● **Provided data**
+---+
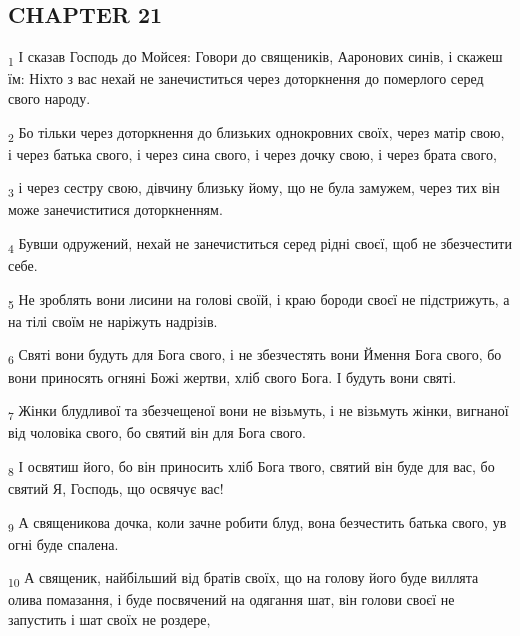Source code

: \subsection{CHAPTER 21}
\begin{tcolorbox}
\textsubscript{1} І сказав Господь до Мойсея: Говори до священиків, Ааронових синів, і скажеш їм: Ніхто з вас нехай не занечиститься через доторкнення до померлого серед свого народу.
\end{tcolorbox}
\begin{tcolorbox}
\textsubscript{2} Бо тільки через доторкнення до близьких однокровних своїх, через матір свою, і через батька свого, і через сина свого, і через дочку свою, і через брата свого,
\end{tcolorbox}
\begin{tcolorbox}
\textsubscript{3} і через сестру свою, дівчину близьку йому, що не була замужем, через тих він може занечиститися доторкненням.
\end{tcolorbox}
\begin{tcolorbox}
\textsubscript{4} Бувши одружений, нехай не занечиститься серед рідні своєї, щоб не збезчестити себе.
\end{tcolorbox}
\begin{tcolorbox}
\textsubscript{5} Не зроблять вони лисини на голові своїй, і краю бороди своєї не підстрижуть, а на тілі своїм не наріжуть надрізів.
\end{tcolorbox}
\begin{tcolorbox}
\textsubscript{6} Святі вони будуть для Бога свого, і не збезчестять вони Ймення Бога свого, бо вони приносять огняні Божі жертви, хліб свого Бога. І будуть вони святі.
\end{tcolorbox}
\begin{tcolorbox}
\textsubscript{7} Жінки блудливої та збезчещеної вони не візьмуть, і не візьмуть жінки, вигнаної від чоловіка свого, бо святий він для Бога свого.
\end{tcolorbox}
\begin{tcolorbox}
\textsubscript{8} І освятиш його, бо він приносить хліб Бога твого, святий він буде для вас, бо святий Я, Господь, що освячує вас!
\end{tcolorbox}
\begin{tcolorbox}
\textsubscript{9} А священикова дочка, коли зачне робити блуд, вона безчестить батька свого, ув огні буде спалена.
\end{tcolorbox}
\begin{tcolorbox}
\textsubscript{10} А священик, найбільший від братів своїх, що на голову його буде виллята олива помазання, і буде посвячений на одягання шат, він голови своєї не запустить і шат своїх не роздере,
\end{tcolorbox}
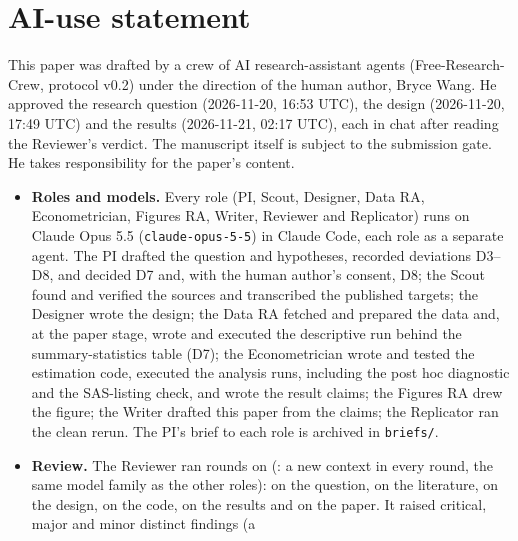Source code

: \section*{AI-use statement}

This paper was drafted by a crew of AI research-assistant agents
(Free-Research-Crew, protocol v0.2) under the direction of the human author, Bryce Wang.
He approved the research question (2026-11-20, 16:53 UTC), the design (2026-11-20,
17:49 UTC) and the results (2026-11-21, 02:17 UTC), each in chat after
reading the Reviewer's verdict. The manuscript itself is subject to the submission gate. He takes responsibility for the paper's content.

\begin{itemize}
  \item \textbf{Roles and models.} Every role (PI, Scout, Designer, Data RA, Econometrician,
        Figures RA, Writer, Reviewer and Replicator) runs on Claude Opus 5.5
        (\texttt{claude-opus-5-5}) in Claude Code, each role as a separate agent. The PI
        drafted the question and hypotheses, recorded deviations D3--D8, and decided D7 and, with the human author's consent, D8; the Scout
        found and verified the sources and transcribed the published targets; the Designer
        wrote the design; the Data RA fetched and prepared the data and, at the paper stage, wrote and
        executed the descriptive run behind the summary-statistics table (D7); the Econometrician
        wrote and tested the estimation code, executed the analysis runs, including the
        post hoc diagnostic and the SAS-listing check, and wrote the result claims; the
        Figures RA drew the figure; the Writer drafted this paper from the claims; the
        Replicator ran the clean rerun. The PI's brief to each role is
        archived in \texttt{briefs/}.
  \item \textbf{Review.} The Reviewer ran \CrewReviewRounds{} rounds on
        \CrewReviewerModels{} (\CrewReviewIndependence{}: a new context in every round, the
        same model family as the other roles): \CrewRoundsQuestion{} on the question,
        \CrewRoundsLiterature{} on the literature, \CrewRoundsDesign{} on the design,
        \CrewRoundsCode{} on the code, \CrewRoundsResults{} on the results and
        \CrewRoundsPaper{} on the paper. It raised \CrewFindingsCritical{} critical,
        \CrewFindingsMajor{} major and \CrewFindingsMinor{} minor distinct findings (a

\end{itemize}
+---+
What lines hold the string "executed"? Pick them out of the data.

● **Result for this exercise**
        executed the descriptive run behind the summary-statistics table (D7); the Econometrician
        wrote and tested the estimation code, executed the analysis runs, including the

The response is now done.